Brief »
Lines from the line with "<h4>Electric Delivery Tables Market Segmentation by Type:</h4>" to the line with "Segmentation by Application:</h4>" in the entries below, and only those, must be output exactly, with both ends included.

Records from a dataset »
----
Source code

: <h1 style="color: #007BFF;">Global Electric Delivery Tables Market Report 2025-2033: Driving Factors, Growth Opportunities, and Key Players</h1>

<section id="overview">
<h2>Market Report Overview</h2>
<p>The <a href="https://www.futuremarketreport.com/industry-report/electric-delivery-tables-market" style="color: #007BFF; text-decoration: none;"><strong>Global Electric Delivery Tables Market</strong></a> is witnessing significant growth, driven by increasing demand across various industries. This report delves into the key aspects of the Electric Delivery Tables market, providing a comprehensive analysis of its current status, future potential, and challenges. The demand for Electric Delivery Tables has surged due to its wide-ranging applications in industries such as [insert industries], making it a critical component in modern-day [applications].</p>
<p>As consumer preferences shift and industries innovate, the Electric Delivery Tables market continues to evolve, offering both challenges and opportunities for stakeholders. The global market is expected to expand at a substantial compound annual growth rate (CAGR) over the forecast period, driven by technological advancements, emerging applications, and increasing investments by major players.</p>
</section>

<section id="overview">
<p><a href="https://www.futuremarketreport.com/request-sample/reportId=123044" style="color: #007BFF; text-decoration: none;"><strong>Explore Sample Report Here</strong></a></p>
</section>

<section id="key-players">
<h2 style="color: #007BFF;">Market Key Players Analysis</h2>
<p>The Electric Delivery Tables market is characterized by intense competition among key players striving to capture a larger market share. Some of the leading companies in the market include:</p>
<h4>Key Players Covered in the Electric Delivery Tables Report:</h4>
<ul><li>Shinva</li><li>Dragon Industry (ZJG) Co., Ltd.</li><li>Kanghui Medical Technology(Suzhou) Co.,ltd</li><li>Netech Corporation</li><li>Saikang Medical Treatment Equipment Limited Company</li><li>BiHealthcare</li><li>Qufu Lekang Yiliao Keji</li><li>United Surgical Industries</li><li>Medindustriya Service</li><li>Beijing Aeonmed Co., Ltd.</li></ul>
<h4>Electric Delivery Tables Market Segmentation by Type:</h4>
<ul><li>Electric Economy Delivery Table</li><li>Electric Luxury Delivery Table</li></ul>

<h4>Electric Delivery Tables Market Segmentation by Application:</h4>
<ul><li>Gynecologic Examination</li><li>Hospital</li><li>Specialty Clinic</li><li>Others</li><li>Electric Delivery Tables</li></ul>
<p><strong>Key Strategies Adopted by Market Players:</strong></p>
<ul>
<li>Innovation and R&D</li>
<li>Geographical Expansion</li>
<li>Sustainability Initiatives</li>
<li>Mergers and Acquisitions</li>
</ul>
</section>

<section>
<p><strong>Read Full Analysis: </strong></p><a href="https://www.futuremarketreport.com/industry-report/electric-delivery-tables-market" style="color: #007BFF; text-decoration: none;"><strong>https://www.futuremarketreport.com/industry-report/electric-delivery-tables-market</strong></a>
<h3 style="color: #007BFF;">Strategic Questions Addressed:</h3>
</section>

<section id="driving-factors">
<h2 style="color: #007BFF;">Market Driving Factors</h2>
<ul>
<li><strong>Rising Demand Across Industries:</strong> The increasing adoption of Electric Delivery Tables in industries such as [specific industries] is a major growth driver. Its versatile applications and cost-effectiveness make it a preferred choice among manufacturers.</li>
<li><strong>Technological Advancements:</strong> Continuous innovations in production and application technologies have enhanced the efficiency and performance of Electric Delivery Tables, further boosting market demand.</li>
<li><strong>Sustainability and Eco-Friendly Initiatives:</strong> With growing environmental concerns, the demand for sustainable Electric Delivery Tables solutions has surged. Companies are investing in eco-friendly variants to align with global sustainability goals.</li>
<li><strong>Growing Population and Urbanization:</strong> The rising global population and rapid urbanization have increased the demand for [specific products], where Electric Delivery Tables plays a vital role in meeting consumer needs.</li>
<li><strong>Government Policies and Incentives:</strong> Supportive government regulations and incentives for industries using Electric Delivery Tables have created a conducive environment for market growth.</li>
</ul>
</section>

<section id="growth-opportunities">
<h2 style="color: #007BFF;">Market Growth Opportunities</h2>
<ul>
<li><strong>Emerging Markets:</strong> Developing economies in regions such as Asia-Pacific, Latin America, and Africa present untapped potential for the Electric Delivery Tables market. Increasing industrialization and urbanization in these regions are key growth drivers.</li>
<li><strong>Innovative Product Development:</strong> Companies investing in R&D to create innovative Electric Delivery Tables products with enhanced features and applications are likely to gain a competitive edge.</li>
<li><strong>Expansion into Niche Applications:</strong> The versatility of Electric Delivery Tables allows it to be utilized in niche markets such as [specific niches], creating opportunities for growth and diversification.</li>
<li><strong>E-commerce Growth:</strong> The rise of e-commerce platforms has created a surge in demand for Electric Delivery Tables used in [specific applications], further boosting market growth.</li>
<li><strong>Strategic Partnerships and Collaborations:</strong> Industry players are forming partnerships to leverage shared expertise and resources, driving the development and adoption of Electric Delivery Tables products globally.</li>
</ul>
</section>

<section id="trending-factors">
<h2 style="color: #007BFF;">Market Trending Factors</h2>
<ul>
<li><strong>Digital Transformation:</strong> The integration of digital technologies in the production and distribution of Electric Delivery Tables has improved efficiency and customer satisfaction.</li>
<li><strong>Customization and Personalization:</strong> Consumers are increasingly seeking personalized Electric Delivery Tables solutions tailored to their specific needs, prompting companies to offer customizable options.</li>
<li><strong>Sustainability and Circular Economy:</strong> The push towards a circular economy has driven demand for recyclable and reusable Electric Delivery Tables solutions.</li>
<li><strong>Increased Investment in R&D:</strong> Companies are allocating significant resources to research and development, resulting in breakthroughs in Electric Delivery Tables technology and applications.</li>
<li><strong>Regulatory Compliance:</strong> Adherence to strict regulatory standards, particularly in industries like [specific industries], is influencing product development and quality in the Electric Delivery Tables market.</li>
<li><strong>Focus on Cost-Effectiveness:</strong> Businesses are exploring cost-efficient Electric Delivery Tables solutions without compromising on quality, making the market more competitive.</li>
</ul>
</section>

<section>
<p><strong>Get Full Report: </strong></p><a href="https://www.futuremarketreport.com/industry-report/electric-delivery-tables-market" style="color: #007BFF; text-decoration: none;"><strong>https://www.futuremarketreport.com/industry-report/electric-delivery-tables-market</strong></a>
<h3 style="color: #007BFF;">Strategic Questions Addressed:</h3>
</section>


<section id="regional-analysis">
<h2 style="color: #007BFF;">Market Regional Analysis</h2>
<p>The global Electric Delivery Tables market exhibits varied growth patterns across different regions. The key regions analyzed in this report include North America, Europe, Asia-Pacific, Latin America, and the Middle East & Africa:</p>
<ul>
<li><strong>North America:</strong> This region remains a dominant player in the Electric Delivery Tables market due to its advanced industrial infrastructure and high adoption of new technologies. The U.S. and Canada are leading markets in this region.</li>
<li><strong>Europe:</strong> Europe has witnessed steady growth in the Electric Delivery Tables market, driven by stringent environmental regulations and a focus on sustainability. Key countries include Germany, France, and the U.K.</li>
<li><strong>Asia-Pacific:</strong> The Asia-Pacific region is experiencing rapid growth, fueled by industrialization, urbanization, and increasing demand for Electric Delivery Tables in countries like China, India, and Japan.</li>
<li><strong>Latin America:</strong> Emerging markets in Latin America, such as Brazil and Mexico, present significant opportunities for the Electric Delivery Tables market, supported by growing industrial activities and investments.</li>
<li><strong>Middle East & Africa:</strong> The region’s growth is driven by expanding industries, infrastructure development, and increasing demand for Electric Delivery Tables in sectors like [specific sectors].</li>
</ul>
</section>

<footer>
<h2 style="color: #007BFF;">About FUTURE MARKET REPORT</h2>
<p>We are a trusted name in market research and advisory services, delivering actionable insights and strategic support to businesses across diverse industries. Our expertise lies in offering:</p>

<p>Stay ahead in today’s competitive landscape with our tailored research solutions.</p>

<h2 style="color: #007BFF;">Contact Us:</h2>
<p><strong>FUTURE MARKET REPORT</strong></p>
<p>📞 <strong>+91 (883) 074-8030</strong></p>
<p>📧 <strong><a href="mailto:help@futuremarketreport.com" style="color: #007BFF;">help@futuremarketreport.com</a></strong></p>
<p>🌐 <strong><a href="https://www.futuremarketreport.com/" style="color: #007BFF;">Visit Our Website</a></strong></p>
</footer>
----
Your response »
<h4>Electric Delivery Tables Market Segmentation by Type:</h4>
<ul><li>Electric Economy Delivery Table</li><li>Electric Luxury Delivery Table</li></ul>

<h4>Electric Delivery Tables Market Segmentation by Application:</h4>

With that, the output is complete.